Alexander

Plutarch

Plutarch. Plutarch's Lives, Vol. VII. Perrin, Bernadotte, translator. Cambridge, MA: Harvard University Press; London: William Heinemann Ltd., 1919.

In general, he bore himself haughtily towards the Barbarians, and like one fully persuaded of his divine birth and parentage, but with the Greeks it was within limits and somewhat rarely that he assumed his own divinity. However, in writing to the Athenians concerning Samos, he said: I cannot have given you that free and illustrious city; for ye received it from him who was then your master and was called my father, meaning Philip.

At a later time, however, when he had been hit by an arrow and was suffering great pain, he said:

    This, my friends, that flows here, is blood, and not
  1. Ichor, such as flows from the veins of the blessed gods.
[*](Iliad, v. 340.) Once, too, there came a great peal of thunder, and all were terrified at it; whereupon Anaxarchus the sophist who was present said to Alexander: Couldst thou, the son of Zeus, thunder like that? At this, Alexander laughed and said: Nay, I do not wish to cause fear in my friends, as thou wouldst have me do, thou who despisest my suppers because, as thou sayest, thou seest the tables furnished with fish, and not with satraps’ heads. [*](Cf. Athenaeus, pp. 250 f. )
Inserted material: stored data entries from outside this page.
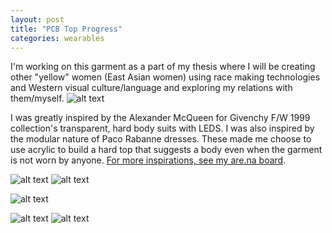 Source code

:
 ```yaml
---
layout: post
title: "PCB Top Progress"
categories: wearables
---
```


I'm working on this garment as a part of my thesis where I will be creating other "yellow" women (East Asian women) using race making technologies and Western visual culture/language and exploring my relations with them/myself.
![alt text](/images/wearables/pcb_top/process1/sketch.jpg)

I was greatly inspired by the Alexander McQueen for Givenchy F/W 1999 collection's transparent, hard body suits with LEDS. I was also inspired by the modular nature of Paco Rabanne dresses. These made me choose to use acrylic to build a hard top that suggests a body even when the garment is not worn by anyone. [For more inspirations, see my are.na board](https://www.are.na/jillian-zhong/robotic-futuristic-tech-fetishistic-garment-design).

![alt text](/images/wearables/pcb_top/process1/top_process.jpg)
![alt text](/images/wearables/pcb_top/process1/top_flat.jpg)

![alt text](/images/wearables/pcb_top/process1/top_detail.jpg)

![alt text](/images/wearables/pcb_top/process1/top1.jpg)
![alt text](/images/wearables/pcb_top/process1/top2.jpg)

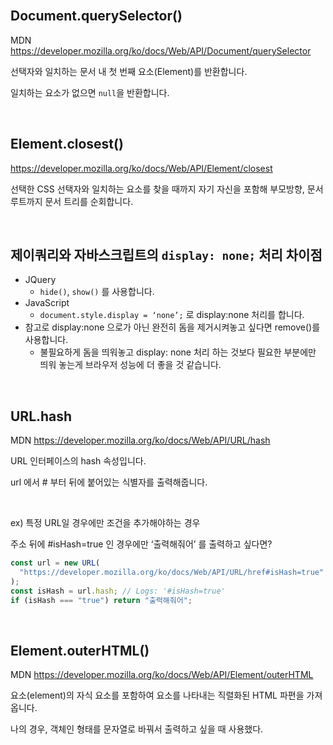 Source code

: <br>

## Document.querySelector()

MDN https://developer.mozilla.org/ko/docs/Web/API/Document/querySelector

선택자와 일치하는 문서 내 첫 번째 요소(Element)를 반환합니다.

일치하는 요소가 없으면 `null`을 반환합니다.

<br>

## Element.closest()

https://developer.mozilla.org/ko/docs/Web/API/Element/closest

선택한 CSS 선택자와 일치하는 요소를 찾을 때까지 자기 자신을 포함해 부모방향, 문서 루트까지 문서 트리를 순회합니다.

<br>

## 제이쿼리와 자바스크립트의 `display: none;` 처리 차이점

- JQuery
  - `hide()`, `show()` 를 사용합니다.
- JavaScript
  - `document.style.display = ‘none’;` 로 display:none 처리를 합니다.
- 참고로 display:none 으로가 아닌 완전히 돔을 제거시켜놓고 싶다면 remove()를 사용합니다.
  - 불필요하게 돔을 띄워놓고 display: none 처리 하는 것보다 필요한 부분에만 띄워 놓는게 브라우저 성능에 더 좋을 것 같습니다.

<br>

## **URL.hash**

MDN https://developer.mozilla.org/ko/docs/Web/API/URL/hash

URL 인터페이스의 hash 속성입니다.

url 에서 # 부터 뒤에 붙어있는 식별자를 출력해줍니다.

<br>

ex) 특정 URL일 경우에만 조건을 추가해야하는 경우

주소 뒤에 #isHash=true 인 경우에만 ‘출력해줘어’ 를 출력하고 싶다면?

```jsx
const url = new URL(
  "https://developer.mozilla.org/ko/docs/Web/API/URL/href#isHash=true"
);
const isHash = url.hash; // Logs: '#isHash=true'
if (isHash === "true") return "출력해줘어";
```

<br>

## Element.outerHTML()

MDN https://developer.mozilla.org/ko/docs/Web/API/Element/outerHTML

요소(element)의 자식 요소를 포함하여 요소를 나타내는 직렬화된 HTML 파편을 가져옵니다.

나의 경우, 객체인 형태를 문자열로 바꿔서 출력하고 싶을 때 사용했다.
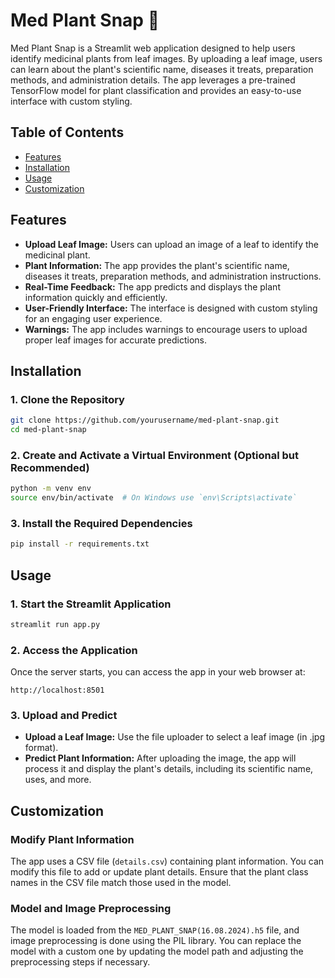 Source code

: # Med Plant Snap 🌿

Med Plant Snap is a Streamlit web application designed to help users identify medicinal plants from leaf images. By uploading a leaf image, users can learn about the plant's scientific name, diseases it treats, preparation methods, and administration details. The app leverages a pre-trained TensorFlow model for plant classification and provides an easy-to-use interface with custom styling.

## Table of Contents
- [Features](#features)
- [Installation](#installation)
- [Usage](#usage)
- [Customization](#customization)

## Features
- **Upload Leaf Image:** Users can upload an image of a leaf to identify the medicinal plant.
- **Plant Information:** The app provides the plant's scientific name, diseases it treats, preparation methods, and administration instructions.
- **Real-Time Feedback:** The app predicts and displays the plant information quickly and efficiently.
- **User-Friendly Interface:** The interface is designed with custom styling for an engaging user experience.
- **Warnings:** The app includes warnings to encourage users to upload proper leaf images for accurate predictions.

## Installation

### 1. Clone the Repository
```bash
git clone https://github.com/yourusername/med-plant-snap.git
cd med-plant-snap
```

### 2. Create and Activate a Virtual Environment (Optional but Recommended)
```bash
python -m venv env
source env/bin/activate  # On Windows use `env\Scripts\activate`
```

### 3. Install the Required Dependencies
```bash
pip install -r requirements.txt
```

## Usage

### 1. Start the Streamlit Application
```bash
streamlit run app.py
```

### 2. Access the Application
Once the server starts, you can access the app in your web browser at:
```
http://localhost:8501
```

### 3. Upload and Predict
- **Upload a Leaf Image:** Use the file uploader to select a leaf image (in .jpg format).
- **Predict Plant Information:** After uploading the image, the app will process it and display the plant's details, including its scientific name, uses, and more.

## Customization

### Modify Plant Information
The app uses a CSV file (`details.csv`) containing plant information. You can modify this file to add or update plant details. Ensure that the plant class names in the CSV file match those used in the model.

### Model and Image Preprocessing
The model is loaded from the `MED_PLANT_SNAP(16.08.2024).h5` file, and image preprocessing is done using the PIL library. You can replace the model with a custom one by updating the model path and adjusting the preprocessing steps if necessary.
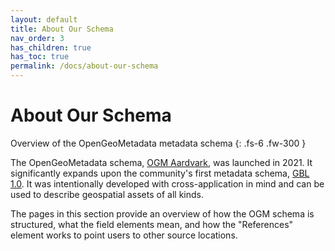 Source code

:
 ```yaml
---
layout: default
title: About Our Schema
nav_order: 3
has_children: true
has_toc: true
permalink: /docs/about-our-schema
---
```


# About Our Schema

Overview of the OpenGeoMetadata metadata schema
{: .fs-6 .fw-300 }

The OpenGeoMetadata schema, [OGM Aardvark](../current-schema/ogm-aardvark), was launched in 2021. It significantly expands upon the community's first metadata schema, [GBL 1.0](../legacy-versions/gbl-1.0). It was intentionally developed with cross-application in mind and can be used to describe geospatial assets of all kinds.

The pages in this section provide an overview of how the OGM schema is structured, what the field elements mean, and how the "References" element works to point users to other source locations.
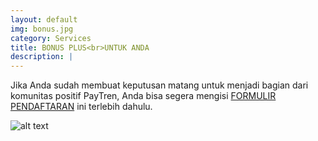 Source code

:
 ```yaml
---
layout: default
img: bonus.jpg
category: Services
title: BONUS PLUS<br>UNTUK ANDA
description: |
---
```

Jika Anda sudah membuat keputusan matang untuk menjadi bagian dari komunitas positif PayTren, Anda bisa segera mengisi [FORMULIR PENDAFTARAN](https://bit.ly/FormulirDftrPayTren) ini terlebih dahulu.

![alt text](https://raw.githubusercontent.com/wasilahsukses/wasilahsukses.github.io/blob/master/img/kp25.jpg "kp25")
For, in fact, we are told that Anaxarchus, on seeing a present of small fish which the king had sent to Hephaestion, had uttered the speech above mentioned, as though he were disparaging and ridiculing those who undergo great toils and dangers in the pursuit of eminence and power, since in the way of enjoyments and pleasures they have little or nothing more than other men. From what has been said, then, it is clear that Alexander himself was not foolishly affected or puffed up by the belief in his divinity, but used it for the subjugation of others.